• _Problem to work on_:
Exact copies of the lines below, from the one with "Contoso wants to" up to and including the one with "Timetable option and", are what this calls for; leave out pictures.

• _Supplied data_:
*** Block opens ***
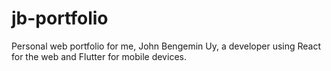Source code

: # jb-portfolio

Personal web portfolio for me, John Bengemin Uy, a developer using React for the web and Flutter for mobile devices.

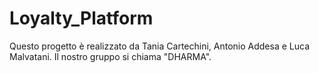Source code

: # Loyalty_Platform
Questo progetto è realizzato da Tania Cartechini, Antonio Addesa e Luca Malvatani. Il nostro gruppo si chiama "DHARMA". 
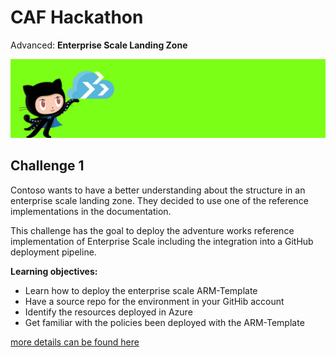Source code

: # CAF Hackathon

Advanced: **Enterprise Scale Landing Zone**

![CAF Hackathon Header](/media/caf-hackathon-header.png)

## Challenge 1

Contoso wants to have a better understanding about the structure in an enterprise scale landing zone. They decided to use one of the reference implementations in the documentation.

This challenge has the goal to deploy the adventure works reference implementation of Enterprise Scale including the integration into a GitHub deployment pipeline.

**Learning objectives:**

- Learn how to deploy the enterprise scale ARM-Template
- Have a source repo for the environment in your GitHib account
- Identify the resources deployed in Azure
- Get familiar with the policies been deployed with the ARM-Template

[more details can be found here](https://github.com/Azure/Enterprise-Scale/blob/main/docs/reference/adventureworks/README.md)
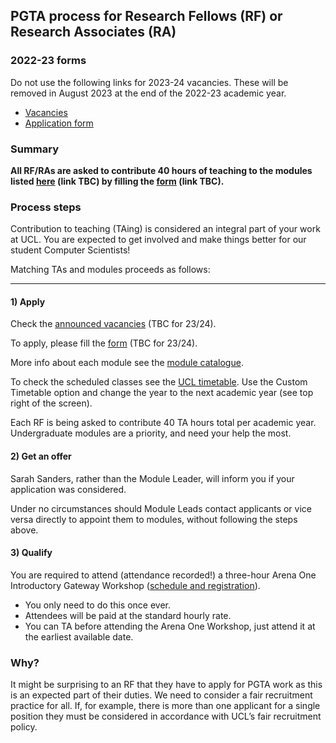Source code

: ## PGTA process for Research Fellows (RF) or Research Associates (RA)

### 2022-23 forms

Do not use the following links for 2023-24 vacancies. These will be removed in August 2023 at the end of the 2022-23
academic year.

- [Vacancies](https://tinyurl.com/mm69m93w)
- [Application form](https://forms.gle/DAMEZXiiwoX3nsJn9)

### Summary
**All RF/RAs are asked to contribute 40 hours of teaching to the modules listed [here]() (link TBC)
by filling the [form]() (link TBC).**

### Process steps

Contribution to teaching (TAing) is considered an integral part of your work at UCL. You are expected to get involved
and make things better for our student Computer Scientists!

Matching TAs and modules proceeds as follows:

------

#### 1) Apply

Check the [announced vacancies]() (TBC for 23/24).

To apply, please fill the [form]() (TBC for 23/24).

More info about each module see the [module catalogue](https://www.ucl.ac.uk/module-catalogue/).

To check the scheduled classes see the [UCL timetable](https://timetable.ucl.ac.uk/tt/homePage.do). Use the Custom
Timetable option and change the year to the next academic year (see top right of the screen).

Each RF is being asked to contribute 40 TA hours total per academic year. Undergraduate modules are a priority, and need
your help the most.

#### 2) Get an offer

Sarah Sanders, rather than the Module Leader, will inform you if your application was considered.

Under no circumstances should Module Leads contact applicants or vice versa directly to appoint them to modules, without
following the steps above.

#### 3) Qualify

You are required to attend (attendance recorded!) a three-hour Arena One Introductory Gateway
Workshop ([schedule and registration](http://www.ucl.ac.uk/arena/one)).

- You only need to do this once ever.
- Attendees will be paid at the standard hourly rate.
- You can TA before attending the Arena One Workshop, just attend it at the earliest available date.

### Why?

It might be surprising to an RF that they have to apply for PGTA work as this is an expected part of their duties. We
need to consider a fair recruitment practice for all. If, for example, there is more than one applicant for a single
position they must be considered in accordance with UCL’s fair recruitment policy.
*** Block closes ***
• _Task result_:
Contoso wants to have a better understanding about the structure in an enterprise scale landing zone. They decided to use one of the reference implementations in the documentation.

This challenge has the goal to deploy the adventure works reference implementation of Enterprise Scale including the integration into a GitHub deployment pipeline.

**Learning objectives:**

- Learn how to deploy the enterprise scale ARM-Template
- Have a source repo for the environment in your GitHib account
- Identify the resources deployed in Azure
- Get familiar with the policies been deployed with the ARM-Template

[more details can be found here](https://github.com/Azure/Enterprise-Scale/blob/main/docs/reference/adventureworks/README.md)
Source code

: ## PGTA process for Research Fellows (RF) or Research Associates (RA)

### 2022-23 forms

Do not use the following links for 2023-24 vacancies. These will be removed in August 2023 at the end of the 2022-23
academic year.

- [Vacancies](https://tinyurl.com/mm69m93w)
- [Application form](https://forms.gle/DAMEZXiiwoX3nsJn9)

### Summary
**All RF/RAs are asked to contribute 40 hours of teaching to the modules listed [here]() (link TBC)
by filling the [form]() (link TBC).**

### Process steps

Contribution to teaching (TAing) is considered an integral part of your work at UCL. You are expected to get involved
and make things better for our student Computer Scientists!

Matching TAs and modules proceeds as follows:

------

#### 1) Apply

Check the [announced vacancies]() (TBC for 23/24).

To apply, please fill the [form]() (TBC for 23/24).

More info about each module see the [module catalogue](https://www.ucl.ac.uk/module-catalogue/).

To check the scheduled classes see the [UCL timetable](https://timetable.ucl.ac.uk/tt/homePage.do). Use the Custom
Timetable option and change the year to the next academic year (see top right of the screen).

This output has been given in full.